→ Directions for this task:
Below are some records; each one is to be set down again exactly.

[Records to use Boundary: Start]

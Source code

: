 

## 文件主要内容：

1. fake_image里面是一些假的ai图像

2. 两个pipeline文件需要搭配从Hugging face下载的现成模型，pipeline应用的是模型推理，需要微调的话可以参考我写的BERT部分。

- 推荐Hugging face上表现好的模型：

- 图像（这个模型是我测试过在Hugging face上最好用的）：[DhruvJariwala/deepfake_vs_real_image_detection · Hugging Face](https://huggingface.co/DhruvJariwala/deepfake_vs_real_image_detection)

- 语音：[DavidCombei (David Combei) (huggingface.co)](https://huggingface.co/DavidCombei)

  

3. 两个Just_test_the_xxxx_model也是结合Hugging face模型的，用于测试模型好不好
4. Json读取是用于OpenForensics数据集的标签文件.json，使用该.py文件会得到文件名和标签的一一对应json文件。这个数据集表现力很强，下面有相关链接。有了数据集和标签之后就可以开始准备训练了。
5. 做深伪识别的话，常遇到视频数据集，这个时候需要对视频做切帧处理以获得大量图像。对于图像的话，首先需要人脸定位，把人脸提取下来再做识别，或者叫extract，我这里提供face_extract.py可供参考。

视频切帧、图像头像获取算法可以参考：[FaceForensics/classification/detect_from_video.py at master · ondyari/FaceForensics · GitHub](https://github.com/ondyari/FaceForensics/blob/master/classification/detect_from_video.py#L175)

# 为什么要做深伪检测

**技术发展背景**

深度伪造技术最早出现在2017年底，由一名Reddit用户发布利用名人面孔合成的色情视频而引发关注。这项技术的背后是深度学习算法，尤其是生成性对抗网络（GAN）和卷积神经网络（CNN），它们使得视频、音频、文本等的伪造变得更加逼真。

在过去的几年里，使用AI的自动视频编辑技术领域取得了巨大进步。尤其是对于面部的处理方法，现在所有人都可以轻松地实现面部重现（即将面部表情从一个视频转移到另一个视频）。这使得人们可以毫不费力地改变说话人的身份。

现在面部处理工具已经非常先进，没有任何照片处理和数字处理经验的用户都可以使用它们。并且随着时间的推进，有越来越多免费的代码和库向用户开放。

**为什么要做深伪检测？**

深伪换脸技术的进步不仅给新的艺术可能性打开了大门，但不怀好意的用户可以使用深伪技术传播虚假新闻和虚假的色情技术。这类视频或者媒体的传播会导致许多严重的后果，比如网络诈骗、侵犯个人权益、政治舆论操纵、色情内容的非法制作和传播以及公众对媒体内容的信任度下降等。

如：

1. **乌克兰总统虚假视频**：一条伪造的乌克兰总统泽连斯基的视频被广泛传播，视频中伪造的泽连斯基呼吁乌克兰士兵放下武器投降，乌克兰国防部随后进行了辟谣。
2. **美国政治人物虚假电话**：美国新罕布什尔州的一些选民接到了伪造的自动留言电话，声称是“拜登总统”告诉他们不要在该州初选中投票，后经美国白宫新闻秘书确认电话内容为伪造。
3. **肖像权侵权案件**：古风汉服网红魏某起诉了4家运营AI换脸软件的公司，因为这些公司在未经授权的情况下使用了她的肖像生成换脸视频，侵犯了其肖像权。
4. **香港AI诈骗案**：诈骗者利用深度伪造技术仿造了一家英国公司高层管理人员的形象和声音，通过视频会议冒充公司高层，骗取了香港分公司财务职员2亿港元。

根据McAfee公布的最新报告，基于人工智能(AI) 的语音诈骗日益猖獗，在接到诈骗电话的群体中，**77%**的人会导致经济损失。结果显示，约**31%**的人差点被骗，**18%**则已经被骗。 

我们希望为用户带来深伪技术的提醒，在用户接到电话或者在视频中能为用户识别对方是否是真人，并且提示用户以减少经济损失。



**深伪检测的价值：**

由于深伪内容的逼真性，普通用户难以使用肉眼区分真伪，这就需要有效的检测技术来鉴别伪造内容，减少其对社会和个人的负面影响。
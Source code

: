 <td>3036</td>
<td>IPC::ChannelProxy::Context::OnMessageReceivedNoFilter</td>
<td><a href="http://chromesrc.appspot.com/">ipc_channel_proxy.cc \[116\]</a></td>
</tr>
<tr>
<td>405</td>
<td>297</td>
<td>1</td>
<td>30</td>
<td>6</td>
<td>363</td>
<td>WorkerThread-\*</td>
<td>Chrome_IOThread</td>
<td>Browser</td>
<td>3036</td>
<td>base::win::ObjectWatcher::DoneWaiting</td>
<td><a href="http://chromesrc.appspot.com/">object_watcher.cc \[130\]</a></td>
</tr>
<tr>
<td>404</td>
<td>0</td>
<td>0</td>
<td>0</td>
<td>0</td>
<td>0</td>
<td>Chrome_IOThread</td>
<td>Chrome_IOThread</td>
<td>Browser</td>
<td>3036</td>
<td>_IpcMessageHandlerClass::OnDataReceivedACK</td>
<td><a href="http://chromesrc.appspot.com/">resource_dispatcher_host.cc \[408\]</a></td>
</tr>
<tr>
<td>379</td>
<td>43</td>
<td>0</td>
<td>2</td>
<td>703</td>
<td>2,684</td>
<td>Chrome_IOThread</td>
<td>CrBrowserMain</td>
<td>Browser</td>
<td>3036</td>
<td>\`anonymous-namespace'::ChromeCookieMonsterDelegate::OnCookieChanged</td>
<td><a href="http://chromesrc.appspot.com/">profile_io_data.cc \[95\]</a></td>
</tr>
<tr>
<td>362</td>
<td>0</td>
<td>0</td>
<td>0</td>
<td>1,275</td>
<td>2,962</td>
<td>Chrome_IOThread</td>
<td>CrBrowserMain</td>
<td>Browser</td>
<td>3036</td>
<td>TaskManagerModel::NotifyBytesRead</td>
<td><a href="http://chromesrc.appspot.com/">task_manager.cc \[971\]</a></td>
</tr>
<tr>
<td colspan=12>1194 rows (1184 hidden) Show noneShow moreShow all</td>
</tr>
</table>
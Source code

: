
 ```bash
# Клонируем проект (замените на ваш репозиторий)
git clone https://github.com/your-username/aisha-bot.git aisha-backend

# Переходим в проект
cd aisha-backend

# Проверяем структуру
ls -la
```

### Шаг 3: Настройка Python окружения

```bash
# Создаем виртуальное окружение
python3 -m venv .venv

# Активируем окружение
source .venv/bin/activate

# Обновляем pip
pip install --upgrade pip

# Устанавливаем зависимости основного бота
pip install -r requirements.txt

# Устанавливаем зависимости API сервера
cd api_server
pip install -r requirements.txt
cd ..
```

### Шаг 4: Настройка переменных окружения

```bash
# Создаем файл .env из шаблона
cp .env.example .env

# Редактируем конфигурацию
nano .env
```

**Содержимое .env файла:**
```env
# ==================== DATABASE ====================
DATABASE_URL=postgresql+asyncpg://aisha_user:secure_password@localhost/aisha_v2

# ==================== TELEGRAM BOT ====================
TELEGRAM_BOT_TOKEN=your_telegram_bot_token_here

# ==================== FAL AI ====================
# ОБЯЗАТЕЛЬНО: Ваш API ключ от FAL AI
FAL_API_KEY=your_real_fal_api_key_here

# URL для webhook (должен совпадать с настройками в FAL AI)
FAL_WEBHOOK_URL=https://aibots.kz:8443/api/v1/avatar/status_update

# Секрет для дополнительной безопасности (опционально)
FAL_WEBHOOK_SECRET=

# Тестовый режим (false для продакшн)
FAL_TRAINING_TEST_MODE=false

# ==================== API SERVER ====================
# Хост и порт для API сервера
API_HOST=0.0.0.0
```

[Records to use Boundary: End]

→ Response to the task:
Source code

: 

## 文件主要内容：

1. fake_image里面是一些假的ai图像

2. 两个pipeline文件需要搭配从Hugging face下载的现成模型，pipeline应用的是模型推理，需要微调的话可以参考我写的BERT部分。

- 推荐Hugging face上表现好的模型：

- 图像（这个模型是我测试过在Hugging face上最好用的）：[DhruvJariwala/deepfake_vs_real_image_detection · Hugging Face](https://huggingface.co/DhruvJariwala/deepfake_vs_real_image_detection)

- 语音：[DavidCombei (David Combei) (huggingface.co)](https://huggingface.co/DavidCombei)

  

3. 两个Just_test_the_xxxx_model也是结合Hugging face模型的，用于测试模型好不好
4. Json读取是用于OpenForensics数据集的标签文件.json，使用该.py文件会得到文件名和标签的一一对应json文件。这个数据集表现力很强，下面有相关链接。有了数据集和标签之后就可以开始准备训练了。
5. 做深伪识别的话，常遇到视频数据集，这个时候需要对视频做切帧处理以获得大量图像。对于图像的话，首先需要人脸定位，把人脸提取下来再做识别，或者叫extract，我这里提供face_extract.py可供参考。

视频切帧、图像头像获取算法可以参考：[FaceForensics/classification/detect_from_video.py at master · ondyari/FaceForensics · GitHub](https://github.com/ondyari/FaceForensics/blob/master/classification/detect_from_video.py#L175)

# 为什么要做深伪检测

**技术发展背景**

深度伪造技术最早出现在2017年底，由一名Reddit用户发布利用名人面孔合成的色情视频而引发关注。这项技术的背后是深度学习算法，尤其是生成性对抗网络（GAN）和卷积神经网络（CNN），它们使得视频、音频、文本等的伪造变得更加逼真。

在过去的几年里，使用AI的自动视频编辑技术领域取得了巨大进步。尤其是对于面部的处理方法，现在所有人都可以轻松地实现面部重现（即将面部表情从一个视频转移到另一个视频）。这使得人们可以毫不费力地改变说话人的身份。

现在面部处理工具已经非常先进，没有任何照片处理和数字处理经验的用户都可以使用它们。并且随着时间的推进，有越来越多免费的代码和库向用户开放。

**为什么要做深伪检测？**

深伪换脸技术的进步不仅给新的艺术可能性打开了大门，但不怀好意的用户可以使用深伪技术传播虚假新闻和虚假的色情技术。这类视频或者媒体的传播会导致许多严重的后果，比如网络诈骗、侵犯个人权益、政治舆论操纵、色情内容的非法制作和传播以及公众对媒体内容的信任度下降等。

如：

1. **乌克兰总统虚假视频**：一条伪造的乌克兰总统泽连斯基的视频被广泛传播，视频中伪造的泽连斯基呼吁乌克兰士兵放下武器投降，乌克兰国防部随后进行了辟谣。
2. **美国政治人物虚假电话**：美国新罕布什尔州的一些选民接到了伪造的自动留言电话，声称是“拜登总统”告诉他们不要在该州初选中投票，后经美国白宫新闻秘书确认电话内容为伪造。
3. **肖像权侵权案件**：古风汉服网红魏某起诉了4家运营AI换脸软件的公司，因为这些公司在未经授权的情况下使用了她的肖像生成换脸视频，侵犯了其肖像权。
4. **香港AI诈骗案**：诈骗者利用深度伪造技术仿造了一家英国公司高层管理人员的形象和声音，通过视频会议冒充公司高层，骗取了香港分公司财务职员2亿港元。

根据McAfee公布的最新报告，基于人工智能(AI) 的语音诈骗日益猖獗，在接到诈骗电话的群体中，**77%**的人会导致经济损失。结果显示，约**31%**的人差点被骗，**18%**则已经被骗。 

我们希望为用户带来深伪技术的提醒，在用户接到电话或者在视频中能为用户识别对方是否是真人，并且提示用户以减少经济损失。



**深伪检测的价值：**

由于深伪内容的逼真性，普通用户难以使用肉眼区分真伪，这就需要有效的检测技术来鉴别伪造内容，减少其对社会和个人的负面影响。
Source code

: <td>3036</td>
<td>IPC::ChannelProxy::Context::OnMessageReceivedNoFilter</td>
<td><a href="http://chromesrc.appspot.com/">ipc_channel_proxy.cc \[116\]</a></td>
</tr>
<tr>
<td>405</td>
<td>297</td>
<td>1</td>
<td>30</td>
<td>6</td>
<td>363</td>
<td>WorkerThread-\*</td>
<td>Chrome_IOThread</td>
<td>Browser</td>
<td>3036</td>
<td>base::win::ObjectWatcher::DoneWaiting</td>
<td><a href="http://chromesrc.appspot.com/">object_watcher.cc \[130\]</a></td>
</tr>
<tr>
<td>404</td>
<td>0</td>
<td>0</td>
<td>0</td>
<td>0</td>
<td>0</td>
<td>Chrome_IOThread</td>
<td>Chrome_IOThread</td>
<td>Browser</td>
<td>3036</td>
<td>_IpcMessageHandlerClass::OnDataReceivedACK</td>
<td><a href="http://chromesrc.appspot.com/">resource_dispatcher_host.cc \[408\]</a></td>
</tr>
<tr>
<td>379</td>
<td>43</td>
<td>0</td>
<td>2</td>
<td>703</td>
<td>2,684</td>
<td>Chrome_IOThread</td>
<td>CrBrowserMain</td>
<td>Browser</td>
<td>3036</td>
<td>\`anonymous-namespace'::ChromeCookieMonsterDelegate::OnCookieChanged</td>
<td><a href="http://chromesrc.appspot.com/">profile_io_data.cc \[95\]</a></td>
</tr>
<tr>
<td>362</td>
<td>0</td>
<td>0</td>
<td>0</td>
<td>1,275</td>
<td>2,962</td>
<td>Chrome_IOThread</td>
<td>CrBrowserMain</td>
<td>Browser</td>
<td>3036</td>
<td>TaskManagerModel::NotifyBytesRead</td>
<td><a href="http://chromesrc.appspot.com/">task_manager.cc \[971\]</a></td>
</tr>
<tr>
<td colspan=12>1194 rows (1184 hidden) Show noneShow moreShow all</td>
</tr>
</table>
Source code

:
 ```bash
# Клонируем проект (замените на ваш репозиторий)
git clone https://github.com/your-username/aisha-bot.git aisha-backend

# Переходим в проект
cd aisha-backend

# Проверяем структуру
ls -la
```

### Шаг 3: Настройка Python окружения

```bash
# Создаем виртуальное окружение
python3 -m venv .venv

# Активируем окружение
source .venv/bin/activate

# Обновляем pip
pip install --upgrade pip

# Устанавливаем зависимости основного бота
pip install -r requirements.txt

# Устанавливаем зависимости API сервера
cd api_server
pip install -r requirements.txt
cd ..
```

### Шаг 4: Настройка переменных окружения

```bash
# Создаем файл .env из шаблона
cp .env.example .env

# Редактируем конфигурацию
nano .env
```

**Содержимое .env файла:**
```env
# ==================== DATABASE ====================
DATABASE_URL=postgresql+asyncpg://aisha_user:secure_password@localhost/aisha_v2

# ==================== TELEGRAM BOT ====================
TELEGRAM_BOT_TOKEN=your_telegram_bot_token_here

# ==================== FAL AI ====================
# ОБЯЗАТЕЛЬНО: Ваш API ключ от FAL AI
FAL_API_KEY=your_real_fal_api_key_here

# URL для webhook (должен совпадать с настройками в FAL AI)
FAL_WEBHOOK_URL=https://aibots.kz:8443/api/v1/avatar/status_update

# Секрет для дополнительной безопасности (опционально)
FAL_WEBHOOK_SECRET=

# Тестовый режим (false для продакшн)
FAL_TRAINING_TEST_MODE=false

# ==================== API SERVER ====================
# Хост и порт для API сервера
API_HOST=0.0.0.0
```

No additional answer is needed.